» WHAT YOU SHOULD DO:
Write out every line below that contains "entradas".

__________________________________________________

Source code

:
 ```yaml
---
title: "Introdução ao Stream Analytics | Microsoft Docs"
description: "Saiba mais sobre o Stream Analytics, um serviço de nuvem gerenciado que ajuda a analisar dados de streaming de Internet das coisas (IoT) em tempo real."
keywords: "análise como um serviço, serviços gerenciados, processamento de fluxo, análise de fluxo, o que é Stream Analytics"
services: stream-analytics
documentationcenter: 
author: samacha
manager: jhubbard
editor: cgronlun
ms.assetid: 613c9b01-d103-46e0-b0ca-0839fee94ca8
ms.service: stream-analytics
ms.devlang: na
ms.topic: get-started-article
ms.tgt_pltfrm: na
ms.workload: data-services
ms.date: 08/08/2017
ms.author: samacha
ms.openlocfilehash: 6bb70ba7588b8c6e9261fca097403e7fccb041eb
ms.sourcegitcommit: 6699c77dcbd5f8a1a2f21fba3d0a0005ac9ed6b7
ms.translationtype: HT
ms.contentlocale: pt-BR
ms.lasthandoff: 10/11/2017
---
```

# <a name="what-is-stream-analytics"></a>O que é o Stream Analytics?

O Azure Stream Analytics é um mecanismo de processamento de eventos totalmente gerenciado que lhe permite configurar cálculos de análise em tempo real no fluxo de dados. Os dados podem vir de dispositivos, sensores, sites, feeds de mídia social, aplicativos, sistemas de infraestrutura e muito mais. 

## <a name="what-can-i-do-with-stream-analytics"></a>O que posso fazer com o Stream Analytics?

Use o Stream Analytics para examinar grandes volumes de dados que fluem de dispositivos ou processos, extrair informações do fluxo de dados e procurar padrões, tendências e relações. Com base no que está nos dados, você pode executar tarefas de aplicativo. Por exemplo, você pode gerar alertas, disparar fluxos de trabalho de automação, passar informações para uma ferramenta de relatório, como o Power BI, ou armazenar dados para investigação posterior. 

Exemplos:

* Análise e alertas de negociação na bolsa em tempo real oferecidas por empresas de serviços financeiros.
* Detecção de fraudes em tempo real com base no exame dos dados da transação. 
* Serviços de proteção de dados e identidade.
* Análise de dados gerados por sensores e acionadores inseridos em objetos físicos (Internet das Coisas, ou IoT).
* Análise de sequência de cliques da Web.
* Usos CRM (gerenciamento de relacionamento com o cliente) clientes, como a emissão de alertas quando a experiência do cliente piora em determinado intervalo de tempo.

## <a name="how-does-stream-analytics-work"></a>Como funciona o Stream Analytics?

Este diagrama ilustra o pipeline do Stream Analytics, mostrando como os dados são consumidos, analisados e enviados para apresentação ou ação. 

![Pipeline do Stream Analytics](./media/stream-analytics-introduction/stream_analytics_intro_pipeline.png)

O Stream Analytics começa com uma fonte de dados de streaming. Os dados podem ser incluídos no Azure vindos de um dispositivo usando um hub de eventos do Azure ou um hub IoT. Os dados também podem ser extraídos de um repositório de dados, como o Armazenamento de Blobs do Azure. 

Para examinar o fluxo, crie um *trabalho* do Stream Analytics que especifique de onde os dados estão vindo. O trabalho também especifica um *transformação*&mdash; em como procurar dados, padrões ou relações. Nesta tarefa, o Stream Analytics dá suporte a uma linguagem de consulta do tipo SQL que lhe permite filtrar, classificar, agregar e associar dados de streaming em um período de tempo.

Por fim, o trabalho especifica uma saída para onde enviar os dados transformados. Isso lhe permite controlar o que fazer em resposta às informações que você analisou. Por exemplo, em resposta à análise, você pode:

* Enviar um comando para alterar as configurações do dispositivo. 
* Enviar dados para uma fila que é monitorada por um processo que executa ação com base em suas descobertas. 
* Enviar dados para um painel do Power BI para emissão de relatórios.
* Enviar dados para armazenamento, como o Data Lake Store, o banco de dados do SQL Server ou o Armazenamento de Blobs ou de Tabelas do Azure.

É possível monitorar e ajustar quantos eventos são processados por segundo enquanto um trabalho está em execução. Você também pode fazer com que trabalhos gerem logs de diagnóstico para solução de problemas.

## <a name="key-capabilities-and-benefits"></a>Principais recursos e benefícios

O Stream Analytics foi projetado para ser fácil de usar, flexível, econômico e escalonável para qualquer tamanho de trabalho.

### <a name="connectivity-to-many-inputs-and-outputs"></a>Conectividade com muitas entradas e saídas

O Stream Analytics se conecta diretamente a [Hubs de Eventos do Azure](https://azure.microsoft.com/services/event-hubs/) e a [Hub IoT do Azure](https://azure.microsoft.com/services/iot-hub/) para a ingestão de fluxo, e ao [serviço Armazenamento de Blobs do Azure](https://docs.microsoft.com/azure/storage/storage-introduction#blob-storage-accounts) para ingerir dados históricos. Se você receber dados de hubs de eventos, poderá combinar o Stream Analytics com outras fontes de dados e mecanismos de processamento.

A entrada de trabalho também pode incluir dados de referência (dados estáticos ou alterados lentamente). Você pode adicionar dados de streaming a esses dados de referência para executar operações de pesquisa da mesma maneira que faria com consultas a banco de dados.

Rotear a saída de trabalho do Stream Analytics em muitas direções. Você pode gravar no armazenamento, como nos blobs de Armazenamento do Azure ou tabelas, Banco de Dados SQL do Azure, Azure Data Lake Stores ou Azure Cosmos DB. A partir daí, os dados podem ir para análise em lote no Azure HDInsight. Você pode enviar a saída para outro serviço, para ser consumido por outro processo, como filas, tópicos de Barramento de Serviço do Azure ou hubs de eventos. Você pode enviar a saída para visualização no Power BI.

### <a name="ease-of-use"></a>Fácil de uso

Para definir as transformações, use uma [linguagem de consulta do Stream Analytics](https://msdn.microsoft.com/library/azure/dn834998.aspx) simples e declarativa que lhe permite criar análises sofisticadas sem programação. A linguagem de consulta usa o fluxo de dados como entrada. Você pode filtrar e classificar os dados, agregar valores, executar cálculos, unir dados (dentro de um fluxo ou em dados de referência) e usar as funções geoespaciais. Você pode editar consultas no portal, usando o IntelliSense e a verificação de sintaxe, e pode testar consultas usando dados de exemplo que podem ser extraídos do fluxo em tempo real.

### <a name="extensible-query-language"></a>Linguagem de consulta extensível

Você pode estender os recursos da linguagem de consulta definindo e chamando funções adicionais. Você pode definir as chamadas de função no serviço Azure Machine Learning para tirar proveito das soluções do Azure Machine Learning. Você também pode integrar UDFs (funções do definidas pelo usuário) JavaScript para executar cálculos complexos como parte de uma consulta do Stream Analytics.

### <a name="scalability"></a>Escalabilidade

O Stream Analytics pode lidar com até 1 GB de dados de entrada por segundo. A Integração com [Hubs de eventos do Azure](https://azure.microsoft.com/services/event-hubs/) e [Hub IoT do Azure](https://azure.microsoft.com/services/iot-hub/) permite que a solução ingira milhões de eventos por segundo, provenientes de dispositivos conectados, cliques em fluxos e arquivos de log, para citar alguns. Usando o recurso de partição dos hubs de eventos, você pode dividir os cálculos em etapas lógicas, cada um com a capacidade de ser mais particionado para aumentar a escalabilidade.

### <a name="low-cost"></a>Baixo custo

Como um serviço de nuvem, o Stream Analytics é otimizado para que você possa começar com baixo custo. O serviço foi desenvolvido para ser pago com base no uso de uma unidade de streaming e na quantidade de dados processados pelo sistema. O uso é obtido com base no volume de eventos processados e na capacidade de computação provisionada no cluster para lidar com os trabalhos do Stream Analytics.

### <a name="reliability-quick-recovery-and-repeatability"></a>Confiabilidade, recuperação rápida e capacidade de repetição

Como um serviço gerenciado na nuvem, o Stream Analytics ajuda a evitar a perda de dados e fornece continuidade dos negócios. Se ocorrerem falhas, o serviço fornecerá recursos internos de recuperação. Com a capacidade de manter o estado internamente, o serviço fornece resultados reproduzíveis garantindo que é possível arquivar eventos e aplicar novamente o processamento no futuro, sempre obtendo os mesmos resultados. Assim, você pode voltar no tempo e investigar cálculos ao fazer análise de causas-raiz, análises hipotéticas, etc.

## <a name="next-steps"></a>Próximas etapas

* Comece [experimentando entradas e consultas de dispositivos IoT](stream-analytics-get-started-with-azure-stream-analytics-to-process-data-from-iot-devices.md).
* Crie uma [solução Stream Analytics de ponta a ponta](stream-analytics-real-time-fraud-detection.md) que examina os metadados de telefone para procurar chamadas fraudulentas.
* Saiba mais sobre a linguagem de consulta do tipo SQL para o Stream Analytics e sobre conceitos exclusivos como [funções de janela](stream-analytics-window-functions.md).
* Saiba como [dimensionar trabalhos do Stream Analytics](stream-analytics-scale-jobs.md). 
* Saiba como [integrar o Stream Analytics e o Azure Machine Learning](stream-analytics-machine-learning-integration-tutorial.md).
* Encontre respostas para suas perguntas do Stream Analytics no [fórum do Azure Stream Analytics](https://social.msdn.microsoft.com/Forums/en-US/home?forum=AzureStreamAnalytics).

__________________________________________________

» RESULT FOR THIS EXERCISE:
### <a name="connectivity-to-many-inputs-and-outputs"></a>Conectividade com muitas entradas e saídas
* Comece [experimentando entradas e consultas de dispositivos IoT](stream-analytics-get-started-with-azure-stream-analytics-to-process-data-from-iot-devices.md).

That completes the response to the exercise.